Soybeans to power Lilbourn industry this fall

Sunday, July 15, 2007

LILBOURN -- The biodiesel plant in Lilbourn is on track to begin production by the end of the year.

"The construction on this initial stuff is just about done," said Stan Polivick, plant manager for Great River Soy Processing Co-op. "We're hoping to start production in September."

"I think everything has gone very, very well," said Gary Branum, board member and past president of the Great River Soy Processing Co-op. "The plant really looks good, inside and out."

The plant will use soybean oil to produce biodiesel fuel. "We're rated at 5 million gallons per year," Polivick said.
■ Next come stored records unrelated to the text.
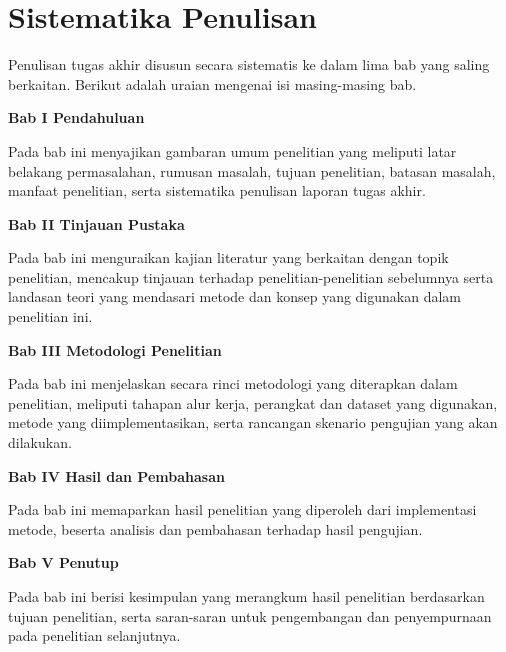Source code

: \section{Sistematika Penulisan} \label{I.Sistematika}
Penulisan tugas akhir disusun secara sistematis ke dalam lima bab yang saling berkaitan. Berikut adalah uraian  mengenai isi masing-masing bab. \par

\noindent\textbf{Bab I Pendahuluan}

Pada bab ini menyajikan gambaran umum penelitian yang meliputi latar belakang permasalahan, rumusan masalah, tujuan penelitian, batasan masalah, manfaat penelitian, serta sistematika penulisan laporan tugas akhir. \par

\noindent\textbf{Bab II Tinjauan Pustaka}

Pada bab ini menguraikan kajian literatur yang berkaitan dengan topik penelitian, mencakup tinjauan terhadap penelitian-penelitian sebelumnya serta landasan teori yang mendasari metode dan konsep yang digunakan dalam penelitian ini. \par

\noindent\textbf{Bab III Metodologi Penelitian}

Pada bab ini menjelaskan secara rinci metodologi yang diterapkan dalam penelitian, meliputi tahapan alur kerja, perangkat dan dataset yang digunakan, metode yang diimplementasikan, serta rancangan skenario pengujian yang akan dilakukan. \par

\noindent\textbf{Bab IV Hasil dan Pembahasan}

Pada bab ini memaparkan hasil penelitian yang diperoleh dari implementasi metode, beserta analisis dan pembahasan terhadap hasil pengujian. \par

\noindent\textbf{Bab V Penutup}

Pada bab ini berisi kesimpulan yang merangkum hasil penelitian berdasarkan tujuan penelitian, serta saran-saran untuk pengembangan dan penyempurnaan pada penelitian selanjutnya.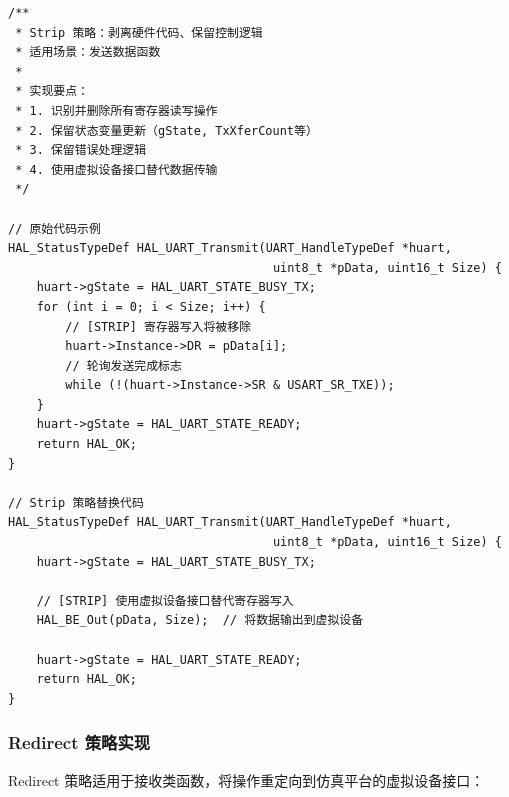 \begin{lstlisting}[style=CStyle,abovecaptionskip=0pt,belowcaptionskip=0pt]
/**
 * Strip 策略：剥离硬件代码、保留控制逻辑
 * 适用场景：发送数据函数
 *
 * 实现要点：
 * 1. 识别并删除所有寄存器读写操作
 * 2. 保留状态变量更新（gState, TxXferCount等）
 * 3. 保留错误处理逻辑
 * 4. 使用虚拟设备接口替代数据传输
 */

// 原始代码示例
HAL_StatusTypeDef HAL_UART_Transmit(UART_HandleTypeDef *huart,
                                     uint8_t *pData, uint16_t Size) {
    huart->gState = HAL_UART_STATE_BUSY_TX;
    for (int i = 0; i < Size; i++) {
        // [STRIP] 寄存器写入将被移除
        huart->Instance->DR = pData[i];
        // 轮询发送完成标志
        while (!(huart->Instance->SR & USART_SR_TXE));
    }
    huart->gState = HAL_UART_STATE_READY;
    return HAL_OK;
}

// Strip 策略替换代码
HAL_StatusTypeDef HAL_UART_Transmit(UART_HandleTypeDef *huart,
                                     uint8_t *pData, uint16_t Size) {
    huart->gState = HAL_UART_STATE_BUSY_TX;
    
    // [STRIP] 使用虚拟设备接口替代寄存器写入
    HAL_BE_Out(pData, Size);  // 将数据输出到虚拟设备
    
    huart->gState = HAL_UART_STATE_READY;
    return HAL_OK;
}
\end{lstlisting}

\subsubsection{Redirect 策略实现}

Redirect 策略适用于接收类函数，将操作重定向到仿真平台的虚拟设备接口：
He said it takes about a gallon of soybean oil to produce a gallon of biodiesel.

The Co-op had discussed also using chicken fat to produce biodiesel in addition to soybean oil but have since decided against it. "It just creates a lot of problems in equipment and with the final product," Branum said.

Construction on the plant began in November, according to Polivick. The construction cost is coming in at a little under $5 million, he said.

"The original contract amount was $4.7, $4.8 million and that's about where we're landing," Polivick said. The contracting firm for the plant's construction is Process Concepts of Fenton.

The plant's production building, which is 100 feet by 120 feet, has room for two processing units but will start out with just one.

"The equipment is not particularly large," Polivick said. "We hope to be able to put in another one in the not-to-distant future."

Upon starting production, the plant will employee 10 people -- eight shift workers and a secretary, who has already been hired, in addition to the plant manager. Accordingly, Polivick anticipates hiring eight more soon.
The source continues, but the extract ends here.